**Work required**
Scan the records below. Copy every line in which the word "glob" appears.

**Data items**

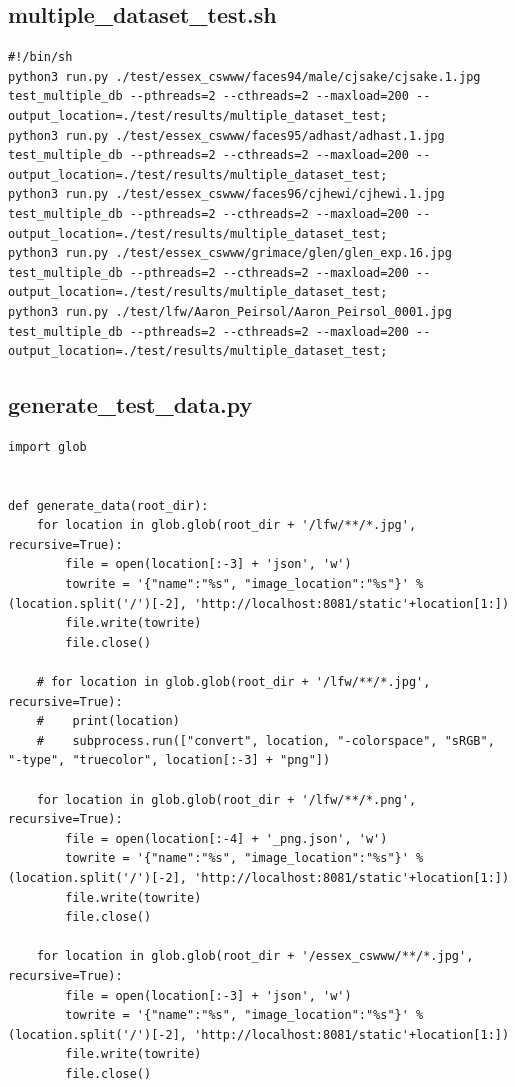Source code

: \documentclass[12pt]{article}
\begin{document}
\begin{appendices}
\subsection{multiple\_dataset\_test.sh}
\begin{lstlisting}
#!/bin/sh
python3 run.py ./test/essex_cswww/faces94/male/cjsake/cjsake.1.jpg test_multiple_db --pthreads=2 --cthreads=2 --maxload=200 --output_location=./test/results/multiple_dataset_test;
python3 run.py ./test/essex_cswww/faces95/adhast/adhast.1.jpg test_multiple_db --pthreads=2 --cthreads=2 --maxload=200 --output_location=./test/results/multiple_dataset_test;
python3 run.py ./test/essex_cswww/faces96/cjhewi/cjhewi.1.jpg test_multiple_db --pthreads=2 --cthreads=2 --maxload=200 --output_location=./test/results/multiple_dataset_test;
python3 run.py ./test/essex_cswww/grimace/glen/glen_exp.16.jpg test_multiple_db --pthreads=2 --cthreads=2 --maxload=200 --output_location=./test/results/multiple_dataset_test;
python3 run.py ./test/lfw/Aaron_Peirsol/Aaron_Peirsol_0001.jpg test_multiple_db --pthreads=2 --cthreads=2 --maxload=200 --output_location=./test/results/multiple_dataset_test;
\end{lstlisting}

\subsection{generate\_test\_data.py}
\begin{lstlisting}
import glob


def generate_data(root_dir):
    for location in glob.glob(root_dir + '/lfw/**/*.jpg', recursive=True):
        file = open(location[:-3] + 'json', 'w')
        towrite = '{"name":"%s", "image_location":"%s"}' % (location.split('/')[-2], 'http://localhost:8081/static'+location[1:])
        file.write(towrite)
        file.close()

    # for location in glob.glob(root_dir + '/lfw/**/*.jpg', recursive=True):
    #    print(location)
    #    subprocess.run(["convert", location, "-colorspace", "sRGB", "-type", "truecolor", location[:-3] + "png"])

    for location in glob.glob(root_dir + '/lfw/**/*.png', recursive=True):
        file = open(location[:-4] + '_png.json', 'w')
        towrite = '{"name":"%s", "image_location":"%s"}' % (location.split('/')[-2], 'http://localhost:8081/static'+location[1:])
        file.write(towrite)
        file.close()

    for location in glob.glob(root_dir + '/essex_cswww/**/*.jpg', recursive=True):
        file = open(location[:-3] + 'json', 'w')
        towrite = '{"name":"%s", "image_location":"%s"}' % (location.split('/')[-2], 'http://localhost:8081/static'+location[1:])
        file.write(towrite)
        file.close()


\end{lstlisting}
\end{appendices}
\end{document}
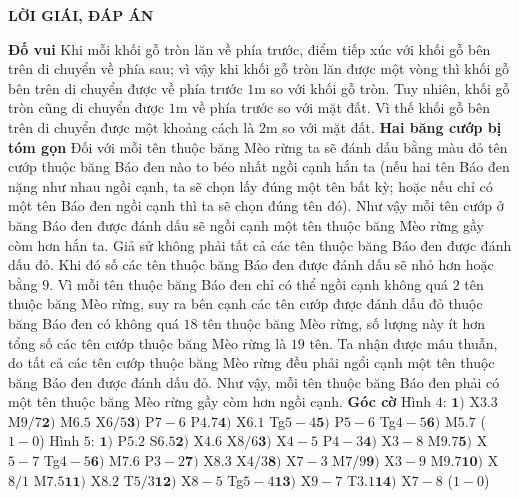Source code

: \vspace*{10pt}
\centerline{\LARGE\textbf{\color{gocco}LỜI GIÁI, ĐÁP ÁN}} 
\begin{multicols}{2}
	\textbf{\color{gocco}Đố vui}
	\vskip 0.1cm
	Khi mỗi khối gỗ tròn lăn về phía trước, điểm tiếp xúc với khối gỗ bên trên di chuyển về phía sau; vì vậy khi khối gỗ tròn lăn được một vòng thì khối gỗ bên trên di chuyển được về phía trước $1$m so với khối gỗ tròn. Tuy nhiên, khối gỗ tròn cũng di chuyển được $1$m về phía trước so với mặt đất. Vì thế khối gỗ bên trên di chuyển được một khoảng cách là $2$m so với mặt đất. 
	\vskip 0.1cm
	\textbf{\color{gocco}Hai băng cướp bị tóm gọn}
	\vskip 0.1cm
	Đối với mỗi tên thuộc băng Mèo rừng ta sẽ đánh dấu bằng màu đỏ tên cướp thuộc băng Báo đen nào to béo nhất ngồi cạnh hắn ta (nếu hai tên Báo đen nặng như nhau ngồi cạnh, ta sẽ chọn lấy đúng một tên bất kỳ; hoặc nếu chỉ có một tên Báo đen ngồi cạnh thì ta sẽ chọn đúng tên đó). Như vậy mỗi tên cướp ở băng Báo đen được đánh dấu sẽ ngồi cạnh một tên thuộc băng Mèo rừng gầy còm hơn hắn ta.
	\vskip 0.1cm
	Giả sử không phải tất cả các tên thuộc băng Báo đen được đánh dấu đỏ. Khi đó số các tên thuộc băng Báo đen được đánh dấu sẽ nhỏ hơn hoặc bằng $9$. Vì mỗi tên thuộc băng Báo đen chỉ có thể ngồi cạnh không quá $2$ tên thuộc băng Mèo rừng, suy ra bên cạnh các tên cướp được đánh dấu đỏ thuộc băng Báo đen có không quá $18$ tên thuộc băng Mèo rừng, số lượng này ít hơn tổng số các tên cướp thuộc băng Mèo rừng là $19$ tên. Ta nhận được mâu thuẫn, do tất cả các tên cướp thuộc băng Mèo rừng đều phải ngổi cạnh một tên thuộc băng Báo đen được đánh dấu đỏ.
	\vskip 0.1cm
	Như vậy, mỗi tên thuộc băng Báo đen phải có một tên thuộc băng Mèo rừng gầy còm hơn ngồi cạnh.
	\vskip 0.1cm
	\textbf{\color{gocco}Góc cờ}
	\vskip 0.1cm
	Hình $4$: 
	\vskip 0.1cm
	$\pmb{1)}$ X$3.3$ M$9/7$\quad $\pmb{2)}$ M$6.5$ X$6/5$\quad $\pmb{3)}$ P$7-6$ P$4.7$\quad $\pmb{4)}$ X$6.1$  Tg$5-4$\quad  $\pmb{5)}$ P$5-6$ Tg$4-5$\quad $\pmb{6)}$ M$5.7$ ($1-0$)
	\vskip 0.1cm
	Hình $5$: $\pmb{1)}$ P$5.2$ S$6.5$\quad $\pmb{2)}$ X$4.6$ X$8/6$\quad  $\pmb{3)}$ X$4-5$ P$4-3$\quad $\pmb{4)}$ X$3-8$  M$9.7$\quad  $\pmb{5)}$ X$5-7$ Tg$4-5$\quad $\pmb{6)}$ M$7.6$ P$3-2$\quad $\pmb{7)}$ X$8.3$ X$4/3$\quad $\pmb{8)}$ X$7-3$ M$7/9$\quad $\pmb{9)}$ X$3-9$ M$9.7$\quad $\pmb{10)}$ X$8/1$ M$7.5$\quad  $\pmb{11)}$ X$8.2$ T$5/3$\quad $\pmb{12)}$ X$8-5$ Tg$5-4$\quad $\pmb{13)}$ X$9-7$ T$3.1$\quad $\pmb{14)}$ X$7-8$  ($1-0$)
\end{multicols}



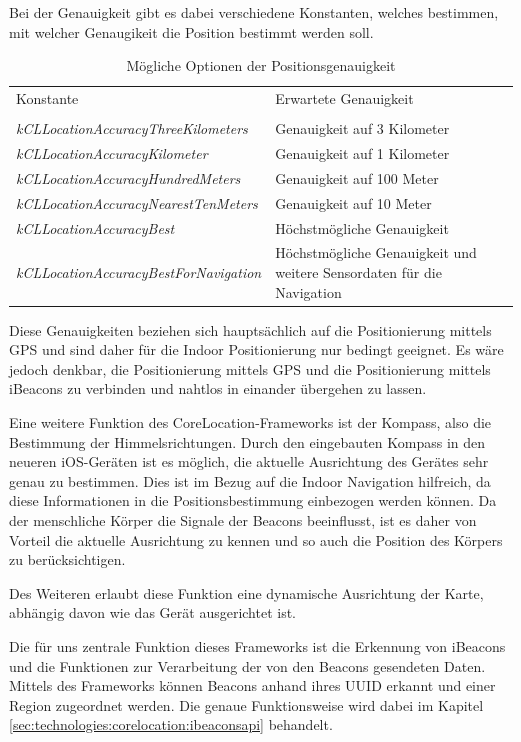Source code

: Bei der Genauigkeit gibt es dabei verschiedene Konstanten, welches bestimmen, mit welcher Genaugikeit die Position bestimmt werden soll. 


    \begin{table}[htb!]
      \centering
      \begin{tabular}{l p{6cm}}
        Konstante & Erwartete Genauigkeit \\ \\
		\emph{kCLLocationAccuracyThreeKilometers} & Genauigkeit auf 3 Kilometer \\
		\emph{kCLLocationAccuracyKilometer} & Genauigkeit auf 1 Kilometer \\
		\emph{kCLLocationAccuracyHundredMeters} & Genauigkeit auf 100 Meter \\
		\emph{kCLLocationAccuracyNearestTenMeters} & Genauigkeit auf 10 Meter \\
		\emph{kCLLocationAccuracyBest} & Höchstmögliche Genauigkeit \\
		\emph{kCLLocationAccuracyBestForNavigation} & Höchstmögliche Genauigkeit und weitere Sensordaten für die Navigation
      \end{tabular}
      \caption{Mögliche Optionen der Positionsgenauigkeit}
      \label{tbl:positionaccuracy}
    \end{table}
	
Diese Genauigkeiten beziehen sich hauptsächlich auf die Positionierung mittels GPS und sind daher für die Indoor Positionierung nur bedingt geeignet. Es wäre jedoch denkbar, die Positionierung mittels GPS und die Positionierung mittels iBeacons zu verbinden und nahtlos in einander übergehen zu lassen.

Eine weitere Funktion des CoreLocation-Frameworks ist der Kompass, also die Bestimmung der Himmelsrichtungen. Durch den eingebauten Kompass in den neueren iOS-Geräten ist es möglich, die aktuelle Ausrichtung des Gerätes sehr genau zu bestimmen. Dies ist im Bezug auf die Indoor Navigation hilfreich, da diese Informationen in die Positionsbestimmung einbezogen werden können. Da der menschliche Körper die Signale der Beacons beeinflusst, ist es daher von Vorteil die aktuelle Ausrichtung zu kennen und so auch die Position des Körpers zu berücksichtigen.

Des Weiteren erlaubt diese Funktion eine dynamische Ausrichtung der Karte, abhängig davon wie das Gerät ausgerichtet ist.

Die für uns zentrale Funktion dieses Frameworks ist die Erkennung von iBeacons und die Funktionen zur Verarbeitung der von den Beacons gesendeten Daten.
Mittels des Frameworks können Beacons anhand ihres UUID erkannt und einer Region zugeordnet werden. Die genaue Funktionsweise wird dabei im Kapitel \ref{sec:technologies:corelocation:ibeaconsapi} behandelt.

**Task response**
import glob
    for location in glob.glob(root_dir + '/lfw/**/*.jpg', recursive=True):
    # for location in glob.glob(root_dir + '/lfw/**/*.jpg', recursive=True):
    for location in glob.glob(root_dir + '/lfw/**/*.png', recursive=True):
    for location in glob.glob(root_dir + '/essex_cswww/**/*.jpg', recursive=True):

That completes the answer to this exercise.